Railway Noise and Vibration - Mechanisms, Modeling and Means of Control
Preface
When our children were young we took them to the railway station to see off some
visitors. They were excited at the prospect of seeing the trains. But, while we were
waiting, an express train thundered through the station and it was all too much for
their sensitive ears. ‘We don’t like trains now’ they sobbed. ‘Don’t worry’, I said, ‘it’s
my job to make trains quieter’ and that seemed to reassure them. But then they
wanted to know: ‘How do you make trains quieter?’ Well, perhaps this book gives the
answer; it is in any case the result of over 25 years of trying to ‘make trains quieter’.
On graduating in 1980 I was privileged to join British Rail Research. After
a ‘training period’ working on various projects it was suggested to me by Alistair
Gilchrist, then Head of Civil Engineering Research that I should join the Acoustics
Unit. I have to confess that until then I didn’t really know what acoustics was!
I was to work on rolling noise; Alistair suggested that I should be able to solve the
rolling noise problem in six months or a year and then could get on with the ‘really
interesting topic’ of ground vibration. It wasn’t until nearly 20 years later that this
could be fulfilled, although even now rolling noise is not completely ‘solved’.
While at BR I was fortunate to be able to register as an external student at the
Institute of Sound and Vibration Research (ISVR) at the University of Southampton
where I studied for a PhD on the topic of rolling noise modelling. When this was
completed in 1990 I joined the Low Noise Design group at TNO in Delft where I
continued to work mainly on railway noise problems. Then in 1996 I moved ‘back’

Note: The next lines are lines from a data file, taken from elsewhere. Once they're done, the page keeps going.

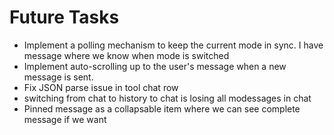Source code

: # Future Tasks

- Implement a polling mechanism to keep the current mode in sync. I have message where we know when mode is switched 
- Implement auto-scrolling up to the user's message when a new message is sent.
- Fix JSON parse issue in tool chat row
- switching from chat to history to chat is losing all modessages in chat 
- Pinned message as a collapsable item where we can see complete message if we want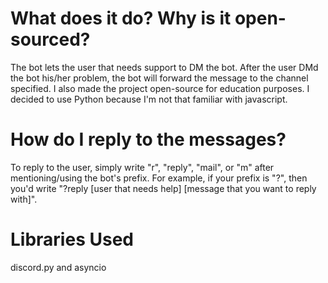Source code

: # What does it do? Why is it open-sourced? 
The bot lets the user that needs support to DM the bot. After the user DMd the bot his/her problem, the bot will forward the message to the channel specified. I also made the project open-source for education purposes. I decided to use Python because I'm not that familiar with javascript. 

# How do I reply to the messages?
To reply to the user, simply write "r", "reply", "mail", or "m" after mentioning/using the bot's prefix. For example, if your prefix is "?", then you'd write "?reply [user that needs help] [message that you want to reply with]". 

# Libraries Used
discord.py and asyncio
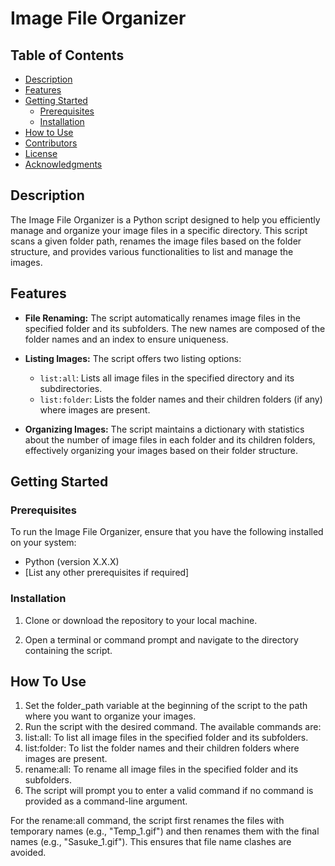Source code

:# Image File Organizer

## Table of Contents

- [Description](#description)
- [Features](#features)
- [Getting Started](#getting-started)
  - [Prerequisites](#prerequisites)
  - [Installation](#installation)
- [How to Use](#how-to-use)
- [Contributors](#contributors)
- [License](#license)
- [Acknowledgments](#acknowledgments)

## Description

The Image File Organizer is a Python script designed to help you efficiently manage and organize your image files in a specific directory. This script scans a given folder path, renames the image files based on the folder structure, and provides various functionalities to list and manage the images.

## Features

- **File Renaming:** The script automatically renames image files in the specified folder and its subfolders. The new names are composed of the folder names and an index to ensure uniqueness.

- **Listing Images:** The script offers two listing options:
  - `list:all`: Lists all image files in the specified directory and its subdirectories.
  - `list:folder`: Lists the folder names and their children folders (if any) where images are present.

- **Organizing Images:** The script maintains a dictionary with statistics about the number of image files in each folder and its children folders, effectively organizing your images based on their folder structure.

## Getting Started

### Prerequisites

To run the Image File Organizer, ensure that you have the following installed on your system:

- Python (version X.X.X)
- [List any other prerequisites if required]

### Installation

1. Clone or download the repository to your local machine.

2. Open a terminal or command prompt and navigate to the directory containing the script.

## How To Use

1. Set the folder_path variable at the beginning of the script to the path where you want to organize your images.
2. Run the script with the desired command. The available commands are:
3. list:all: To list all image files in the specified folder and its subfolders.
4. list:folder: To list the folder names and their children folders where images are present.
5. rename:all: To rename all image files in the specified folder and its subfolders.
6. The script will prompt you to enter a valid command if no command is provided as a command-line argument.

For the rename:all command, the script first renames the files with temporary names (e.g., "Temp_1.gif") and then renames them with the final names (e.g., "Sasuke_1.gif"). This ensures that file name clashes are avoided.
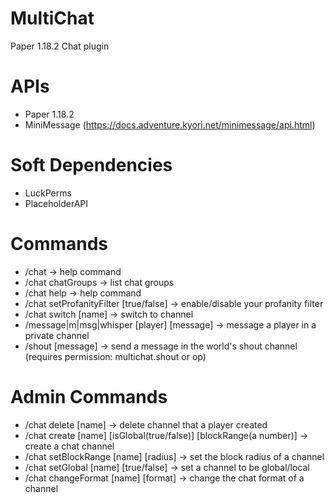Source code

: # MultiChat
 Paper 1.18.2 Chat plugin

# APIs
- Paper 1.18.2
- MiniMessage (https://docs.adventure.kyori.net/minimessage/api.html)

# Soft Dependencies
- LuckPerms
- PlaceholderAPI

# Commands
- /chat -> help command
- /chat chatGroups -> list chat groups
- /chat help -> help command
- /chat setProfanityFilter [true/false] -> enable/disable your profanity filter
- /chat switch [name] -> switch to channel
- /message|m|msg|whisper [player] [message] -> message a player in a private channel
- /shout [message] -> send a message in the world's shout channel (requires permission: multichat.shout or op)

# Admin Commands
- /chat delete [name] -> delete channel that a player created
- /chat create [name] [isGlobal(true/false)] [blockRange(a number)] -> create a chat channel
- /chat setBlockRange [name] [radius] -> set the block radius of a channel
- /chat setGlobal [name] [true/false] -> set a channel to be global/local
- /chat changeFormat [name] [format] -> change the chat format of a channel
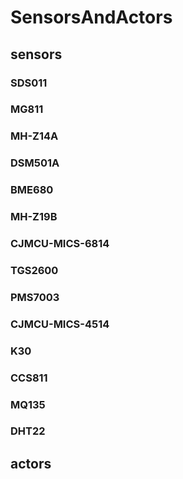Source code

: # SensorsAndActors
## sensors
### SDS011
### MG811
### MH-Z14A
### DSM501A
### BME680
### MH-Z19B
### CJMCU-MICS-6814
### TGS2600
### PMS7003
### CJMCU-MICS-4514
### K30
### CCS811
### MQ135
### DHT22
## actors
###
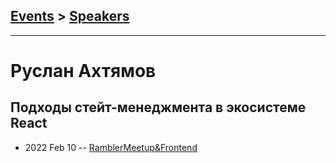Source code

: ## [Events](../README.md) > [Speakers](../speakers.md)
---

# Руслан Ахтямов

## Подходы стейт-менеджмента в экосистеме React
- 2022 Feb 10 -- [RamblerMeetup&amp;Frontend](https://www.youtube.com/watch?v=JGAO5Ycp758&t=4754s)    
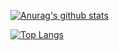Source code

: [![Anurag's github stats](https://github-readme-stats.vercel.app/api?username=ZhiXiao-Lin&count_private=true&show_icons=true&hide_border=true&theme=vue)](https://github.com/anuraghazra/github-readme-stats)

[![Top Langs](https://github-readme-stats.vercel.app/api/top-langs/?username=ZhiXiao-Lin&hide_border=true&theme=vue)](https://github.com/anuraghazra/github-readme-stats)

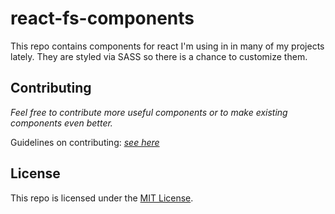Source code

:# react-fs-components

This repo contains components for react I'm using in in many of my projects lately. They are styled via SASS so there is a chance to customize them.

## Contributing

*Feel free to contribute more useful components or to make existing components even better.*

Guidelines on contributing: *[see here](https://github.com/florianstahr/react-fs-components/blob/master/CONTRIBUTING.md)*

## License

This repo is licensed under the [MIT License](https://github.com/florianstahr/react-fs-components/blob/master/LICENSE).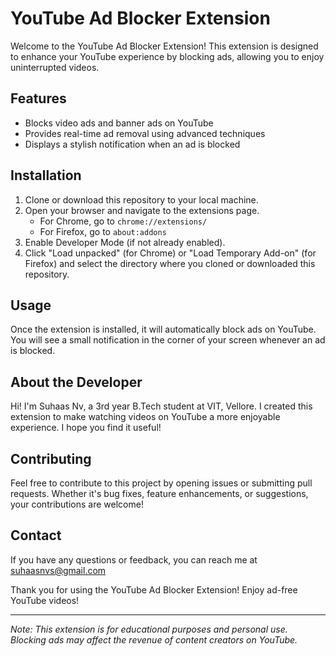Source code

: # YouTube Ad Blocker Extension

Welcome to the YouTube Ad Blocker Extension! This extension is designed to enhance your YouTube experience by blocking ads, allowing you to enjoy uninterrupted videos.

## Features

- Blocks video ads and banner ads on YouTube
- Provides real-time ad removal using advanced techniques
- Displays a stylish notification when an ad is blocked

## Installation

1. Clone or download this repository to your local machine.
2. Open your browser and navigate to the extensions page.
   - For Chrome, go to `chrome://extensions/`
   - For Firefox, go to `about:addons`
3. Enable Developer Mode (if not already enabled).
4. Click "Load unpacked" (for Chrome) or "Load Temporary Add-on" (for Firefox) and select the directory where you cloned or downloaded this repository.

## Usage

Once the extension is installed, it will automatically block ads on YouTube. You will see a small notification in the corner of your screen whenever an ad is blocked.

## About the Developer

Hi! I'm Suhaas Nv, a 3rd year B.Tech student at VIT, Vellore. I created this extension to make watching videos on YouTube a more enjoyable experience. I hope you find it useful!

## Contributing

Feel free to contribute to this project by opening issues or submitting pull requests. Whether it's bug fixes, feature enhancements, or suggestions, your contributions are welcome!

## Contact

If you have any questions or feedback, you can reach me at suhaasnvs@gmail.com

Thank you for using the YouTube Ad Blocker Extension! Enjoy ad-free YouTube videos!

---

*Note: This extension is for educational purposes and personal use. Blocking ads may affect the revenue of content creators on YouTube.*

to ISVR as a lecturer and latterly as professor. The challenge of teaching courses at
Masters level on topics such as noise control and structural vibration has helped to
put the things I was already doing in railway noise into a more structured academic
context. Railway noise spans a wide range of disciplines within acoustics and vibration,
such as multiple degree of freedom systems, analytical modelling of beam
and plate vibration, finite element and boundary element analysis, signal processing,
modal analysis, vibroacoustics and aeroacoustics.